On November 15, the CFPB announced a consent order against a Chicago-based small-dollar lender for allegedly violating a 2019 order and by independently violating the CFPA. According to the 2019 consent order, the respondent allegedly withdrew funds from consumers’ bank accounts without permission and failed to honor loan extensions. Specifically, the respondent replaced consumers’ bank account information used to pay for existing loans with separate account information supplied by a “lead generator.” Respondent allegedly debited consumers’ payments through the accounts provided by the lead generator, instead of the consumers’ originally saved payment method. The 2019 order, among other things, (i) barred the respondent from making or initiating electronic fund transfers without valid authorization; (ii) barred the respondent from failing to honor loan extensions; (iii) required the respondent to pay a $3.8 million civil money penalty. In its most recent order, the CFPB alleged that through an investigation of the respondent’s compliance with the 2019 order, the respondent continued the same unauthorized withdrawals and canceled loan extensions. The Bureau also alleged that the respondent failed to disclose that making a partial payment could cancel a loan extension and misrepresent associated fees, and they failed to provide consumers copies of signed authorizations. The respondent also allegedly provided inaccurate due dates, misrepresented skipping payments, and misrepresented loan amounts. The respondent released a statement on the enforcement action, highlighting its cooperation with the CFPB, and internal technical issues.
In the most recent order, the respondent, without admitting nor denying the CFPB’s allegations, agreed to pay a $15 million civil money penalty and refund affected consumers. The respondent also agreed to stop providing certain types of consumer loans for seven years (beginning in 2022) and to reform its executive compensation agreements and policies to ensure that compensation accounts for executives’ compliance with consumer financial protection laws, including the Consent Order. The respondent must conduct an annual compensation review and provide a report of the review to the CFPB.
On November 13, the CFPB, OCC, and the Fed published final amendments to the official interpretations for regulations implementing Section 129H of TILA, which establishes special appraisal requirements for “higher-risk mortgages,” otherwise termed as “higher-priced mortgage loans” (HPMLs). The final rule increases TILA’s loan exemption threshold for the special appraisal requirements for HPMLs. Each year, the threshold must be readjusted based on the annual percentage increase in the Consumer Price Index for Urban Wage Earners and Clerical Workers.
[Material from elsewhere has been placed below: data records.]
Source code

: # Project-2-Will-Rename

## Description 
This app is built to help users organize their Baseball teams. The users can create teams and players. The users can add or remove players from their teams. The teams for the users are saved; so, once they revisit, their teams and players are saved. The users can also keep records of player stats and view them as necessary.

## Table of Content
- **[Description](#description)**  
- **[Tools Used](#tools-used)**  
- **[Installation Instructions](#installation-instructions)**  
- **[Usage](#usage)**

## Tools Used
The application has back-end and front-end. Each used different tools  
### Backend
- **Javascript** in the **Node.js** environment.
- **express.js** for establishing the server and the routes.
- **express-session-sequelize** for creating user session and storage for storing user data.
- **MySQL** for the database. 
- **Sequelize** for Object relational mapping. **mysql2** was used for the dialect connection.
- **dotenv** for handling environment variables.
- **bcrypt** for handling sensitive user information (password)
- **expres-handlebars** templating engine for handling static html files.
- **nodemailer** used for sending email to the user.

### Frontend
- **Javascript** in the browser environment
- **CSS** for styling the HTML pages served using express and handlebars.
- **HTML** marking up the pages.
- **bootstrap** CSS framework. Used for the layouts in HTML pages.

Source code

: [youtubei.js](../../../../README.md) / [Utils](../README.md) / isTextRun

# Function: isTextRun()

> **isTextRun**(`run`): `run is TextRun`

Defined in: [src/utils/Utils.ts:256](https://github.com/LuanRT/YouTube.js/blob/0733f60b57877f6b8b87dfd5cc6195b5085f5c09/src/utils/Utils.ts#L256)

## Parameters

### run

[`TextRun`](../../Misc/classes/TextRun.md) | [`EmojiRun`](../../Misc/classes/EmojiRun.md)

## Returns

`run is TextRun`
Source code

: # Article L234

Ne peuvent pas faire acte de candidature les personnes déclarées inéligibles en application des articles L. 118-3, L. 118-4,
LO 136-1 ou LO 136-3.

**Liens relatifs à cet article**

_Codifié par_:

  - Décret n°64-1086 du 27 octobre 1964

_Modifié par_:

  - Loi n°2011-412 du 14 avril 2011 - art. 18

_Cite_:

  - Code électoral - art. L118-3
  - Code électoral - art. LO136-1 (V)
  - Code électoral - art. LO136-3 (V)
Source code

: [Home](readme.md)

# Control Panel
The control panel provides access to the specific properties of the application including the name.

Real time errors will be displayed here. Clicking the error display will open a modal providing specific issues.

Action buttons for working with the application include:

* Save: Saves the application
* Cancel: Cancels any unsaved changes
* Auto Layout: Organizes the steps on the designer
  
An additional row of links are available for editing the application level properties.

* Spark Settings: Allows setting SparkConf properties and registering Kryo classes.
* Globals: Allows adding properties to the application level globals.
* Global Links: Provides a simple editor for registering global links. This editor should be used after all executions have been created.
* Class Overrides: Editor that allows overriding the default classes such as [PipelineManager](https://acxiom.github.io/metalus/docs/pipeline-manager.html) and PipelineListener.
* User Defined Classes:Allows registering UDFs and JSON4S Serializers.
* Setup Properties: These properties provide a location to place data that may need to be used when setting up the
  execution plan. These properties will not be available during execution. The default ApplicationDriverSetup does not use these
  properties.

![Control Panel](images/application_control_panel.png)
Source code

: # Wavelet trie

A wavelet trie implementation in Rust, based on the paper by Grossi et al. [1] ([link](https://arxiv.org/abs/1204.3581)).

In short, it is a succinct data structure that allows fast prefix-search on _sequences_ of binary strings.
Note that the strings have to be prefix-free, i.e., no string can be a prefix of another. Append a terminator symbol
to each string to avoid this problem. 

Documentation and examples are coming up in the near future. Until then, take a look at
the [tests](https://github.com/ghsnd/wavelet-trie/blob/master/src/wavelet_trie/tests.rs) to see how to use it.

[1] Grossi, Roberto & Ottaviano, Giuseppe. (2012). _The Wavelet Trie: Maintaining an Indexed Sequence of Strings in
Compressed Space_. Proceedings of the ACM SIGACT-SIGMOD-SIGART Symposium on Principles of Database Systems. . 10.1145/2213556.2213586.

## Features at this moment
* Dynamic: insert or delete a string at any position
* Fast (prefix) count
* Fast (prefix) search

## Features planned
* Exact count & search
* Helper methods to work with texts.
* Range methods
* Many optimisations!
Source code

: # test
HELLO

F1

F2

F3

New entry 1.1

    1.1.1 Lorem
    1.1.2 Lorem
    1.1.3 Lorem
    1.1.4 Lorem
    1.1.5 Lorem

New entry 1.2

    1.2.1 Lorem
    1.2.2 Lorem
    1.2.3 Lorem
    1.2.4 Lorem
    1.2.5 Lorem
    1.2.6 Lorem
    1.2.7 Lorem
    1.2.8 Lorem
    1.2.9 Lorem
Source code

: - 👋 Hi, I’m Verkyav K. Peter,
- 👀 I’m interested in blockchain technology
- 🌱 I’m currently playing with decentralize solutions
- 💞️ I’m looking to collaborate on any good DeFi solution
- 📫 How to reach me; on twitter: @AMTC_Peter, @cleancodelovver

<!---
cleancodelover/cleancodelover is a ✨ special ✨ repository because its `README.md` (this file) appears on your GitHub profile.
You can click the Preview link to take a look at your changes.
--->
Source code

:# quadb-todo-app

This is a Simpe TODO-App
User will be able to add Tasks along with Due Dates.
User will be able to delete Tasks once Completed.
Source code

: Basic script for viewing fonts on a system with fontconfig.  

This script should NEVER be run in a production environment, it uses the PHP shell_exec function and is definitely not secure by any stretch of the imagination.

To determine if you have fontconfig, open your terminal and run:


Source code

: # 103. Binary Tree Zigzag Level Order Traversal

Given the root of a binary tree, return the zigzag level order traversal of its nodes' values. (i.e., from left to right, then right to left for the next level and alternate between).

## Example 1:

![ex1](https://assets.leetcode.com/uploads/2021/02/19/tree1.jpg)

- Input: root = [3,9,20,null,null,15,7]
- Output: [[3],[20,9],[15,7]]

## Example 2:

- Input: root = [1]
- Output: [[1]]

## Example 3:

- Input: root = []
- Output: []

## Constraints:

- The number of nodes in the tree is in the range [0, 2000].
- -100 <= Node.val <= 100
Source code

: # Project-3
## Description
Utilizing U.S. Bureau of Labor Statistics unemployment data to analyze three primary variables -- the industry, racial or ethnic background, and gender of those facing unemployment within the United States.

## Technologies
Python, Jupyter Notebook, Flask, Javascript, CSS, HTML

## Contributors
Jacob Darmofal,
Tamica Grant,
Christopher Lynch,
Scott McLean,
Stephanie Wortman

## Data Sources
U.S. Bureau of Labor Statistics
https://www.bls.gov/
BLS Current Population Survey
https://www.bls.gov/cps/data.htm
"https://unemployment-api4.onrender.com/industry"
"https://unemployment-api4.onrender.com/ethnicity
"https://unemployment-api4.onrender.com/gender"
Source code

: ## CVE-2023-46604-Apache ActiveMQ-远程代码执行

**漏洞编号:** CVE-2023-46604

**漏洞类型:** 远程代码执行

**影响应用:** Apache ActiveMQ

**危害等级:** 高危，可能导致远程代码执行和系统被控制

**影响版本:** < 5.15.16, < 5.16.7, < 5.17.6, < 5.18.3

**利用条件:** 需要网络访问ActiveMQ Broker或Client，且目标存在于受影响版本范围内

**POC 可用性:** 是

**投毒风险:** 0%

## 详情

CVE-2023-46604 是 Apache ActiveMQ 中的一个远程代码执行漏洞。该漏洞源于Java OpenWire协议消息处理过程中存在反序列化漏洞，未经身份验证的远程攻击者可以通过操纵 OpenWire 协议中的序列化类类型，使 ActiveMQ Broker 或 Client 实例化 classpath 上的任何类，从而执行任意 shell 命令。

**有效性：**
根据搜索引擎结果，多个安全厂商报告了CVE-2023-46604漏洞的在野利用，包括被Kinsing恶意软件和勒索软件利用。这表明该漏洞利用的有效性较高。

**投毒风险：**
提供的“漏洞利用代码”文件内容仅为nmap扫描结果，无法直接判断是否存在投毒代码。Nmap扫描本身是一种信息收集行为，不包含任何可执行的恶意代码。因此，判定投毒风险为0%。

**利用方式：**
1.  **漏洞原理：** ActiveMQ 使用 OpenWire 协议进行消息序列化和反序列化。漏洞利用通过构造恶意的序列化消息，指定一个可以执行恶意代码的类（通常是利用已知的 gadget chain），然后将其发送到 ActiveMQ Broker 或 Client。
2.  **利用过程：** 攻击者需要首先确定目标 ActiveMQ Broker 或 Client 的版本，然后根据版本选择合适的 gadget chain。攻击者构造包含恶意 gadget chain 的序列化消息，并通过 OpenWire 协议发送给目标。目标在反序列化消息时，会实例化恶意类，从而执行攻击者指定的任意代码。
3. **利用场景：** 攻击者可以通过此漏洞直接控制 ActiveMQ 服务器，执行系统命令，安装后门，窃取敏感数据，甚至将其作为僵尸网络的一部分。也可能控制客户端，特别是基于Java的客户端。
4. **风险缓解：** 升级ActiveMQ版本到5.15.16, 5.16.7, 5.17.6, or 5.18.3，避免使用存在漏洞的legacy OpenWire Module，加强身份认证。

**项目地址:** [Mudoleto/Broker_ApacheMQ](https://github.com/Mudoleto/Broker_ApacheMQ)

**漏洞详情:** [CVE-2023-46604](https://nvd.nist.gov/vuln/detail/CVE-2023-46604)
The exemption threshold will increase from $31,000 to $32,400 effective January 1, 2024.
On November 13, the CFPB and the Fed released updated dollar thresholds for whether certain credit and lease transactions are subject to Regulation Z (Truth in Lending) and Regulation M (Consumer Leasing) requirements for 2024. The thresholds for both regulations were increased from $66,400 to $69,500, an increase of 4.6 percent. Transactions at or below the 2024 threshold of $69,500 will be “subject to the protections of the regulations.” The CFPB derives its thresholds from the June 1, 2023, report on the Consumer Price Index for Urban Wage Earnings and Clerical Workers (CPI-W). The thresholds for 2023 were previously increased at a rate of 8.8 percent, a larger increase given the rate of inflation during the previous year.